Ryan Crouser has thrown an Olympic record 22.92m to sit in the gold medal position and might even fancy knocking off his own world record with his final attempt. Countryman Joe Kovacs (22.65) is in sliver medal position, with New Zealand’s Tomas Walsh (22.18) presently in third place.
Hansle Parchment (JAM) wins men's 110m hurdles gold!
Team USA’s Grant Holloway, the overwhelming favourite, led from lane four but he had no answer to the withering burst of Hansle Parchment, who stormed past to take gold in 13.09. The Jamaican finally has a gold medal after coming so close in major meets in the past. The tiring Holloway clung on for silver, just in advance of Ronald Levy - meaning two spots on the podium for Jamaica.

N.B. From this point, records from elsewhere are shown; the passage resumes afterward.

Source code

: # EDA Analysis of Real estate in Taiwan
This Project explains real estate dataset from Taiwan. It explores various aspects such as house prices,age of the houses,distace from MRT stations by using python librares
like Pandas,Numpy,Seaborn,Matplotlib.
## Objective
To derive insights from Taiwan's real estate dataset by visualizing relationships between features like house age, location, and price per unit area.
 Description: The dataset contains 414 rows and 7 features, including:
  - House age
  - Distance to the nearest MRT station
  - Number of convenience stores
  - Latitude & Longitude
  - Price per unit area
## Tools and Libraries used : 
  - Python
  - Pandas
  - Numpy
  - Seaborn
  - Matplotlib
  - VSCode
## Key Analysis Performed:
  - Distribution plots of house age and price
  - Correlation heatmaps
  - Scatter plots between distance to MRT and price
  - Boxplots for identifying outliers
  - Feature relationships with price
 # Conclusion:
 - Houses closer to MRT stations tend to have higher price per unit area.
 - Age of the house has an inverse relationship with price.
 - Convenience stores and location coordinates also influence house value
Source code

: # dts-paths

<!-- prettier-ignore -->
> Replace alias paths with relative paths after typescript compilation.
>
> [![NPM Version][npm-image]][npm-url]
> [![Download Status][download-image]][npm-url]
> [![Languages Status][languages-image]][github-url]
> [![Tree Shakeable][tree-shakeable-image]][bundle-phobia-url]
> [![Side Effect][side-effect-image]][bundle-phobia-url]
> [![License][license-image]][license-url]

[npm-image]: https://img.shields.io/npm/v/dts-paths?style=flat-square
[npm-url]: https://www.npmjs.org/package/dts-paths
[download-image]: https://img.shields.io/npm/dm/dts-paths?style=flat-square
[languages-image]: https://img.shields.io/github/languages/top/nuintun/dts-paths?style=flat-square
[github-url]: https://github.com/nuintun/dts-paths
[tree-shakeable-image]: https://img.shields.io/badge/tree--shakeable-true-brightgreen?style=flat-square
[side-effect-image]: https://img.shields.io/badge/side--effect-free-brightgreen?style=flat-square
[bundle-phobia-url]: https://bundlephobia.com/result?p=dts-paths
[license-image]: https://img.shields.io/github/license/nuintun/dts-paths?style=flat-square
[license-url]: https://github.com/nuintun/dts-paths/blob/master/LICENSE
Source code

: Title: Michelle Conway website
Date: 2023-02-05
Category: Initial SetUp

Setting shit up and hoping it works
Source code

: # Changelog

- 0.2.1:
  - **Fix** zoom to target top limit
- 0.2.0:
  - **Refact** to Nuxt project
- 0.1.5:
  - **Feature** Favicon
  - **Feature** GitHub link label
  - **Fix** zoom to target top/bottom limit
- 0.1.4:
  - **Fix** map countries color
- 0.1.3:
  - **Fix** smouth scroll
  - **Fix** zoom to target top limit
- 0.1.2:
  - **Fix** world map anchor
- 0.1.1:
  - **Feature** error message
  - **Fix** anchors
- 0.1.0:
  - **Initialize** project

Team USA’s Devon Allen came a close fourth with Team GB’s Andrew Pozzi not far away in seventh.
Updated
Men’s 110m hurdles final: one of the Games’ big-ticket events is just moments away. Team USA’s Grant Holloway is the man to beat, without question, but countryman Devon Allen and Jamaica’s Ronald Levy are definite medal hopes.
Updated
Canoe sprint - men’s K1 200m final: wow, that was close - there was less than a second separating first and last - but gold has gone to Hungarian Sandor Totka and silver to Italy’s Manfredi Rizza.
Team GB’s Liam Heath, the Rio gold medalist in this event, was a whisker away in third place to grab bronze.
It's Olympic bronze for @Liam_heath!
— Team GB (@TeamGB) August 5, 2021
Photo finish on the line and Liam has his fourth Olympic medal.#TeamGB #Tokyo2020 pic.twitter.com/hJrqYG0oHn
Men’s 4x100m relay heats: both of today’s heats have just been decided. Here’s what happened:
- Jamaica, who have such a proud history in this event as dual defending champions, won the opening heat from Team GB and Japan
- In the second heat, Team USA were fancied to qualify and be a medal chance but they bombed out to tire into sixth place. The heat went to China, with Canada running second off the back of a sizzling Andre de Grasse leg and Italy, with 100m gold medalist Lamont Jacobs running the second leg, finishing third in national record time
The top three in each heat qualify for the final, plus the two fastest losers.
Updated
I’m en route to Saitama Super Arena, about an hour from Tokyo, for the Boomers’ blockbuster semi-final clash with Team USA.
An Olympic medal has eluded the Australian men’s basketball team on so many occasions - they have played for bronze four times in the past four decades and lost in all of them, most recently by one point in 2016.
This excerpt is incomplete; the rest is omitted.